L’Udienza Generale si è conclusa con il canto del Pater Noster e la Benedizione Apostolica.
CATECHESI DEL SANTO PADRE IN LINGUA ITALIANA
Fu concepito per opera dello Spirito Santo
Cari fratelli e sorelle,
il Natale del Signore illumina ancora una volta con la sua luce le tenebre che spesso avvolgono il nostro mondo e il nostro cuore, e porta speranza e gioia.
Da dove viene questa luce? Dalla grotta di Betlemme, dove i pastori trovarono «Maria e Giuseppe e il bambino, adagiato nella mangiatoia» (Lc 2,16). Di fronte a questa Santa Famiglia sorge un’altra e più profonda domanda: come può quel piccolo e debole Bambino avere portato una novità così radicale nel mondo da cambiare il corso della storia? Non c’è forse qualcosa di misterioso nella sua origine che va al di là di quella grotta?
Sempre di nuovo riemerge così la domanda sull’origine di Gesù, la stessa che pone il Procuratore Ponzio Pilato durante il processo: «Di dove sei tu?» (Gv 19,29). Eppure si tratta di un’origine ben chiara. Nel Vangelo di Giovanni, quando il Signore afferma: «Io sono il pane disceso dal cielo», i Giudei reagiscono mormorando: «Costui non è forse Gesù, il figlio di Giuseppe? Di lui non conosciamo il padre e la madre? Come dunque può dire: “Sono disceso dal cielo?”» (Gv 6,42). E, poco più tardi, i cittadini di Gerusalemme si oppongono con forza di fronte alla pretesa messianicità di Gesù, affermando che si sa bene «di dov’è; il Cristo, invece, quando verrà, nessuno saprà di dove sia» (Gv 7,27). Gesù stesso fa notare quanto sia inadeguata la loro pretesa di conoscere la sua origine, e con questo offre già un orientamento per sapere da dove venga: «Non sono venuto da me stesso, ma chi mi ha mandato è veritiero, e voi non lo conoscete» (Gv 7,28). Certo, Gesù è originario di Nazaret, è nato a Betlemme, ma che cosa si sa della sua vera origine?

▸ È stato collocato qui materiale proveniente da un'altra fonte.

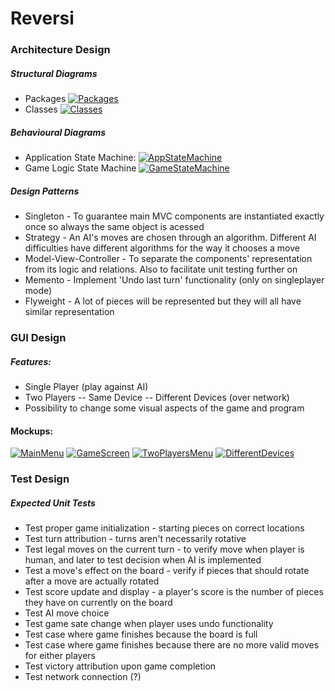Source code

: # Reversi
### Architecture Design
##### Structural Diagrams
- Packages
 [![Packages](https://github.com/cyrilico/LPOO1617_T1G7/blob/master/check-point/structure-diagrams/packages.png?raw=true)](https://github.com/cyrilico/LPOO1617_T1G7/blob/master/check-point/structure-diagrams/packages.png?raw=true)
- Classes
 [![Classes](https://github.com/cyrilico/LPOO1617_T1G7/blob/master/check-point/structure-diagrams/classes.png?raw=true)](https://github.com/cyrilico/LPOO1617_T1G7/blob/master/check-point/structure-diagrams/classes.png?raw=true)
##### Behavioural Diagrams
- Application State Machine:
 [![AppStateMachine](https://github.com/cyrilico/LPOO1617_T1G7/blob/master/check-point/behavioural-diagrams/app-state-machine.png?raw=true)](https://github.com/cyrilico/LPOO1617_T1G7/blob/master/check-point/behavioural-diagrams/app-state-machine.png?raw=true)
- Game Logic State Machine
 [![GameStateMachine](https://github.com/cyrilico/LPOO1617_T1G7/blob/master/check-point/behavioural-diagrams/game-state-machine.png?raw=true)](https://github.com/cyrilico/LPOO1617_T1G7/blob/master/check-point/behavioural-diagrams/game-state-machine.png?raw=true)
##### Design Patterns
- Singleton - To guarantee main MVC components are instantiated exactly once so always the same object is acessed
- Strategy - An AI's moves are chosen through an algorithm. Different AI difficulties have different algorithms for the way it chooses a move
- Model-View-Controller - To separate the components' representation from its logic and relations. Also to facilitate unit testing further on
- Memento - Implement 'Undo last turn' functionality (only on singleplayer mode)
- Flyweight - A lot of pieces will be represented but they will all have similar representation
### GUI Design
##### Features:
- Single Player (play against AI)
- Two Players 
-- Same Device
-- Different Devices (over network)
- Possibility to change some visual aspects of the game and program
#### Mockups:
[![MainMenu](https://github.com/cyrilico/LPOO1617_T1G7/blob/master/check-point/gui-mockups/Main%20Menu.png?raw=true)](https://github.com/cyrilico/LPOO1617_T1G7/blob/master/check-point/gui-mockups/Main%20Menu.png?raw=true)
[![GameScreen](https://github.com/cyrilico/LPOO1617_T1G7/blob/master/check-point/gui-mockups/Game%20Screen.png?raw=true)](https://github.com/cyrilico/LPOO1617_T1G7/blob/master/check-point/gui-mockups/Game%20Screen.png?raw=true)
[![TwoPlayersMenu](https://github.com/cyrilico/LPOO1617_T1G7/blob/master/check-point/gui-mockups/Two%20Players%20Menu.png?raw=true)](https://github.com/cyrilico/LPOO1617_T1G7/blob/master/check-point/gui-mockups/Two%20Players%20Menu.png?raw=true)
[![DifferentDevices](https://github.com/cyrilico/LPOO1617_T1G7/blob/master/check-point/gui-mockups/Different%20Devices%20Screen.png?raw=true)](https://github.com/cyrilico/LPOO1617_T1G7/blob/master/check-point/gui-mockups/Different%20Devices%20Screen.png?raw=true)

### Test Design
##### Expected Unit Tests
- Test proper game initialization - starting pieces on correct locations
- Test turn attribution - turns aren't necessarily rotative
- Test legal moves on the current turn - to verify move when player is human, and later to test decision when AI is implemented
- Test a move's effect on the board - verify if pieces that should rotate after a move are actually rotated
- Test score update and display - a player's score is the number of pieces they have on currently on the board
- Test AI move choice 
- Test game sate change when player uses undo functionality
- Test case where game finishes because the board is full
- Test case where game finishes because there are no more valid moves for either players
- Test victory attribution upon game completion
- Test network connection (?)
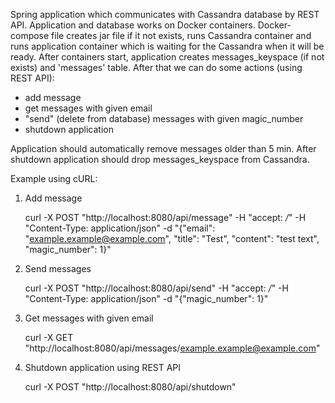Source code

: Spring application which communicates with Cassandra database by REST API. Application and database works on Docker containers. Docker-compose file creates jar file if it not exists, runs Cassandra container and runs application container which is waiting for the Cassandra when it will be ready. After containers start, application creates messages_keyspace (if not exists) and 'messages' table. After that we can do some actions (using REST API):
 - add message
 - get messages with given email
 - "send" (delete from database) messages with given magic_number
 - shutdown application

Application should automatically remove messages older than 5 min. After shutdown application should drop messages_keyspace from Cassandra.

Example using cURL:

1. Add message

    curl -X POST "http://localhost:8080/api/message" -H  "accept: */*" -H  "Content-Type: application/json" -d "{\"email\": \"example.example@example.com\", \"title\": \"Test\", \"content\": \"test text\", \"magic_number\": 1}"
    
2. Send messages

    curl -X POST "http://localhost:8080/api/send" -H  "accept: */*" -H  "Content-Type: application/json" -d "{\"magic_number\": 1}"
    
3. Get messages with given email

    curl -X GET "http://localhost:8080/api/messages/example.example@example.com"
    
4. Shutdown application using REST API

    curl -X POST "http://localhost:8080/api/shutdown"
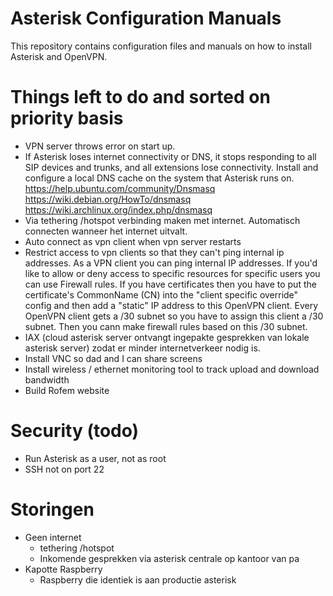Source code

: # Asterisk Configuration Manuals
This repository contains configuration files and manuals on how to install Asterisk and OpenVPN.

# Things left to do and sorted on priority basis
- VPN server throws error on start up.
- If Asterisk loses internet connectivity or DNS, it stops responding to all SIP devices and trunks, and all extensions lose connectivity. Install and configure a local DNS cache on the system that Asterisk runs on.
https://help.ubuntu.com/community/Dnsmasq
https://wiki.debian.org/HowTo/dnsmasq
https://wiki.archlinux.org/index.php/dnsmasq
- Via tethering /hotspot verbinding maken met internet. Automatisch connecten wanneer het internet uitvalt.
- Auto connect as vpn client when vpn server restarts
- Restrict access to vpn clients so that they can't ping internal ip addresses. As a VPN client you can ping internal IP addresses.
If you'd like to allow or deny access to specific resources for specific users you can use Firewall rules.
If you have certificates then you have to put the certificate's CommonName (CN) into the "client specific override" config and then add a "static" IP address to this OpenVPN client. Every OpenVPN client gets a /30 subnet so you have to assign this client a /30 subnet. Then you cann make firewall rules based on this /30 subnet.
- IAX (cloud asterisk server ontvangt ingepakte gesprekken van lokale asterisk server) zodat er minder internetverkeer nodig is.
- Install VNC so dad and I can share screens 
- Install wireless / ethernet monitoring tool to track upload and download bandwidth 
- Build Rofem website

# Security (todo)
- Run Asterisk as a user, not as root
- SSH not on port 22

# Storingen
- Geen internet
  * tethering /hotspot
  * Inkomende gesprekken via asterisk centrale op kantoor van pa
- Kapotte Raspberry
  * Raspberry die identiek is aan productie asterisk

Nei quattro Vangeli emerge con chiarezza la risposta alla domanda «da dove» viene Gesù: la sua vera origine è il Padre, Dio; Egli proviene totalmente da Lui, ma in un modo diverso da qualsiasi profeta o inviato da Dio che l’hanno preceduto. Questa origine dal mistero di Dio, “che nessuno conosce”, è contenuta già nei racconti dell’infanzia dei Vangeli di Matteo e di Luca, che stiamo leggendo in questo tempo natalizio. L’angelo Gabriele annuncia: «Lo Spirito scenderà su di te, e la potenza dell’Altissimo ti coprirà con la sua ombra. Perciò colui che nascerà sarà santo e chiamato Figlio di Dio» (Lc 1,35). Ripetiamo queste parole ogni volta che recitiamo il Credo, la Professione di fede: «et incarnatus est de Spiritu Sancto, ex Maria Virgine», «per opera dello Spirito Santo si è incarnato nel seno della Vergine Maria». A questa frase ci inginocchiamo perché il velo che nascondeva Dio, viene, per così dire, aperto e il suo mistero insondabile e inaccessibile ci tocca: Dio diventa l’Emmanuele, “Dio con noi”. Quando ascoltiamo le Messe composte dai grandi maestri di musica sacra, penso per esempio alla Messa dell’Incoronazione di Mozart, notiamo subito come si soffermino in modo particolare su questa frase, quasi a voler cercare di esprimere con il linguaggio universale della musica ciò che le parole non possono manifestare: il mistero grande di Dio che si incarna, si fa uomo.
Se consideriamo attentamente l’espressione «per opera dello Spirito Santo nato nel seno della Vergine Maria», troviamo che essa include quattro soggetti che agiscono. In modo esplicito vengono menzionati lo Spirito Santo e Maria, ma è sottointeso «Egli», cioè il Figlio, che si è fatto carne nel seno della Vergine. Nella Professione di fede, il Credo, Gesù viene definito con diversi appellativi: «Signore, … Cristo, unigenito Figlio di Dio… Dio da Dio, Luce da Luce, Dio vero da Dio vero… della stessa sostanza del Padre» (Credo niceno-costantinopolitano). Vediamo allora che “Egli” rinvia ad un’altra persona, quella del Padre. Il primo soggetto di questa frase è dunque il Padre che, con il Figlio e lo Spirito Santo, è l’unico Dio.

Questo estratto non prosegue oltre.